King Szczecin kompletnie się zagubił w drugiej połowie, a Trefl z kwarty na kwartę był coraz silniejszy, by ostatecznie wyraźnie pokonać rywala 85:65 w meczu ćwierćfinału Pucharu Polski koszykarzy w Sosnowcu. Sopocianie bronią tytułu wywalczonego przed rokiem, a w półfinale zagrają z Legią Warszawa.
Początek zupełnie nie wskazywał jednostronnego przebiegu w drugiej połowie. A nawet jeśli, to nie w tę stronę, w którą poszło. To King dominował, rozpoczął od bardzo wysokiego prowadzenia, a punkty dla szczecinian z niezwykłą łatwością zdobywał rozgrywający Avery Woodson. Mistrz Polski prowadził 9:0, potem 14:2, ale to były dobre złego początki. Już końcówka pierwszej kwarty przyniosła delikatne zmiany, ale ją jeszcze podopieczni Arkadiusza Miłoszewskiego zakończyli zwycięsko – 27:21.
SCHENK ZNOWU WIELKI
Od drugiej kwarty Trefl zaczął odrabiać straty, najpierw z mozołem, kończąc tę odsłonę remisem 14:14, a od trzeciej kwarty już na pełnych obrotach i niezwykle efektownie. I choć wprost przeciwnie do rywala, na ten rezultat pracował cały zespół, to jednak zdecydowanie wyróżniał się Jakub Schenk. Rozgrywający trafiał trójki z chłodną głową, kreował grę, przyspieszał i dyrygował. W całym meczu uzbierał 23 punkty, zdecydowanie najwięcej w drużynie. Sopocianie znacznie poprawili defensywę, na ich pomysły kompletnie nie było odpowiedzi, potwierdzony wymownym obrazkiem, gdy pod koszem Groselle bezkarnie blokował Żmudzkiego.
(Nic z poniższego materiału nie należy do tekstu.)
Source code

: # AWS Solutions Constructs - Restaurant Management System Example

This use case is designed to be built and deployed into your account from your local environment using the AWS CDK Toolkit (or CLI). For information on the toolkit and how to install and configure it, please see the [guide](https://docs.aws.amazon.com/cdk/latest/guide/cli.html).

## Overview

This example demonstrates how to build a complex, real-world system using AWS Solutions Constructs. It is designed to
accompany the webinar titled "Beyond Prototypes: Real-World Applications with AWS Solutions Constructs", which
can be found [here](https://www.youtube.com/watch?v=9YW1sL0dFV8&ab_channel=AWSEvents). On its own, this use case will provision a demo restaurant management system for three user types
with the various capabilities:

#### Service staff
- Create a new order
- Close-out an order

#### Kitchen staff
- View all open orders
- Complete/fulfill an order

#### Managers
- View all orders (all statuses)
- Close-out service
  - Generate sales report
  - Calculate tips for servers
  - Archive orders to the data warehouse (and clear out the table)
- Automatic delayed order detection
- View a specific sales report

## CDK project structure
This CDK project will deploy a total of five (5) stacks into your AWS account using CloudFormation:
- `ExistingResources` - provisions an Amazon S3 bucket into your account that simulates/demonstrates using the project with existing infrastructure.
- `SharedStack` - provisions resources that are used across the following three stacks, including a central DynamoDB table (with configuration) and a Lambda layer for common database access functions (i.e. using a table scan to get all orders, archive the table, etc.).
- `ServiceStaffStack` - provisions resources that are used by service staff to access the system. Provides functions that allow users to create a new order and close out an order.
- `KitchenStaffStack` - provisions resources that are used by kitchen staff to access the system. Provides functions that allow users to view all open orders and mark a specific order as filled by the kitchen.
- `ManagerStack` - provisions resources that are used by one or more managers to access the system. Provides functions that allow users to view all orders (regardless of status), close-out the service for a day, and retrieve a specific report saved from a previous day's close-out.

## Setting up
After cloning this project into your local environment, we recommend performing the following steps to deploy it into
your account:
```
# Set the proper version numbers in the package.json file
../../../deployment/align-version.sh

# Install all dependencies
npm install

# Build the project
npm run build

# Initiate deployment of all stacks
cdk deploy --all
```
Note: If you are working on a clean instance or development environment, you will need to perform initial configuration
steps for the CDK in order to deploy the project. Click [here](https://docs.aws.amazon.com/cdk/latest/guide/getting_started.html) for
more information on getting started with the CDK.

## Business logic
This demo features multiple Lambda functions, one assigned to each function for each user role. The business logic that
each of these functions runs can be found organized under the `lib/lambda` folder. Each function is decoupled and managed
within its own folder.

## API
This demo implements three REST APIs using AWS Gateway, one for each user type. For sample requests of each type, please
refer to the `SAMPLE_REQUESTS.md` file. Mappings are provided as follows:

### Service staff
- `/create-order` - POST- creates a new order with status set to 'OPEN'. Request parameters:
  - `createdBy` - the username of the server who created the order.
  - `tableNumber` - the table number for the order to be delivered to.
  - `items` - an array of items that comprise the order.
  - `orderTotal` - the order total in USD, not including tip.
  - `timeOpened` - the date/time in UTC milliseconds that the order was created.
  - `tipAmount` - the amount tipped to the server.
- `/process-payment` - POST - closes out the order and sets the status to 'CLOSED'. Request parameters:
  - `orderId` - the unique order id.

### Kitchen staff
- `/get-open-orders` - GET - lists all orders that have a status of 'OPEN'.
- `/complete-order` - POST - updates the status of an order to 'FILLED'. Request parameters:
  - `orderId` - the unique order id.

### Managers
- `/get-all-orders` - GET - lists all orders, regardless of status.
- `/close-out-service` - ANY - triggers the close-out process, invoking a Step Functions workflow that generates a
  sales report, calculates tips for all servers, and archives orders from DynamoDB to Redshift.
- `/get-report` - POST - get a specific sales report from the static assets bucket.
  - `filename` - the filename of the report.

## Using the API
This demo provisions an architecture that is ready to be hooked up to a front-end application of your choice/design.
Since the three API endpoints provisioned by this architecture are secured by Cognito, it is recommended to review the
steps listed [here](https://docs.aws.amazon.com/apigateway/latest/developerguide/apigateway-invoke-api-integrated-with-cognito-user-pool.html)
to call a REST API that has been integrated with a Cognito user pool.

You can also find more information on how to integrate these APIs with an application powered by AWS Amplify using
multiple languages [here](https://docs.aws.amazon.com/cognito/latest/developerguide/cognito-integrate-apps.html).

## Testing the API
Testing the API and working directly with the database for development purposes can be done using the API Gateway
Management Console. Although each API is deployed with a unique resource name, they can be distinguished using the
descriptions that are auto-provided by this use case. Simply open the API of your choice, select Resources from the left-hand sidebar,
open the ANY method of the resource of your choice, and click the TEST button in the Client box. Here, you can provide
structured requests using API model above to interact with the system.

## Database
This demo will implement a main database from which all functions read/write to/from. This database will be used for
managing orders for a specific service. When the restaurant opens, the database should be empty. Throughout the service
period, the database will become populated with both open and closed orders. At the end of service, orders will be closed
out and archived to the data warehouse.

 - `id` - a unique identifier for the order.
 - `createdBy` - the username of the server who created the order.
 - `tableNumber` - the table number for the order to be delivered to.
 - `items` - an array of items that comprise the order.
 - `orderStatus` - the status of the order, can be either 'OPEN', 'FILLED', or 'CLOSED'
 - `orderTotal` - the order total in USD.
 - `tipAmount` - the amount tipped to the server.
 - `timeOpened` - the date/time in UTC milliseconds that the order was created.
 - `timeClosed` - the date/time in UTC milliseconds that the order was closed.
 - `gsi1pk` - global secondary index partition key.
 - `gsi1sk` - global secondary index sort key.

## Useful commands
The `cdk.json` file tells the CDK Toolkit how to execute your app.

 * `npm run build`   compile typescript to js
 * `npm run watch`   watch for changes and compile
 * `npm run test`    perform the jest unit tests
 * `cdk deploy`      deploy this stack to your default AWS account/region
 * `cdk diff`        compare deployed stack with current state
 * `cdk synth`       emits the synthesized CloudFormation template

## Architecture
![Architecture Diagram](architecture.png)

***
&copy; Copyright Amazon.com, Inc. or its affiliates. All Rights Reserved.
King za to totalnie zgubił rytm. W całym meczu oddał tylko 9 celnych rzutów za dwa punkty, oddając drugą połowę bez walki. – Też chciałbym wiedzieć co się stało. Na gorąco powiem, że głupie decyzje i szybko stracone punkty. Trefl odskakiwał i utrzymał to do końca. Jakaś niemoc nas dotknęła, nie byliśmy w stanie zdobyć punktów – komentował przed kamerami Polsatu Sport Kacper Borowski z Kinga Szczecin.
WIEDZIELI, CO POPRAWIĆ
– Wiedzieliśmy dokładnie gdzie nie sprostaliśmy w pierwszej połowie, To jest jeden mecz, tu nie ma oszczędzania energii. Życzyłbym sobie, żebyśmy zawsze egzekwowali to, co mówimy w przerwie. Geoffrey Groselle stanął na środku i powiedział „tu nie ma wejścia” – odpowiedział bohater zwycięzców Jakub Schenk również przed kamerami Polsatu Sport.
A zatem mistrz zdeklasował w czwartek ucznia, choć ładniej i sprawiedliwiej byłoby napisać Żan Tabak triumfuje nad swoim byłym asystentem Arkadiuszem Miłoszewskim, potwierdzając wielkie możliwości przed końcową fazą sezonu. Uderza przede wszystkim rozmiar tej wygranej, jednostronność pojedynku i słabość mistrza Polski, który chwilę temu odniósł niezwykle ważną wygraną we Włocławku nad silnym Anwilem. A w Pucharze Polski, jak w roku poprzednim, ponownie odpadł już w pierwszym pojedynku.
WIRTUALNE PRZEWAGI?
Teraz sopocianie mają dzień przerwy, mogą spokojnie obserwować, co będzie działo się w drugiej części drabinki, gdzie Icon Sea Czarni Słupsk zagrają z BM Stalą Ostrów Wielkopolski, a Anwil Włocławek z Twardymi Piernikami Toruń. Na ten handicap przeciwników grających dzień wcześniej, zwracał uwagę trener Anwilu Przemysław Fransunkiewicz, Kolejny mecz Trefla w sobotę z Legią Warszawa, która rozbiła Polski Cukier Start Lublin 112:83.
Ćwierćfinał Bank Pekao Pucharu Polski: Trefl Sopot – King Szczecin 85:65 (21:28, 14:14, 33:9, 26:18)
Trefl: Schenk 23, Best 14, Groselle 10, Barnes 9, Zyskowski 9, Varadi 6
King: Woodson 28, Mazurczak 8, Borowski, Cuthbertson, Żołnierewicz po 5.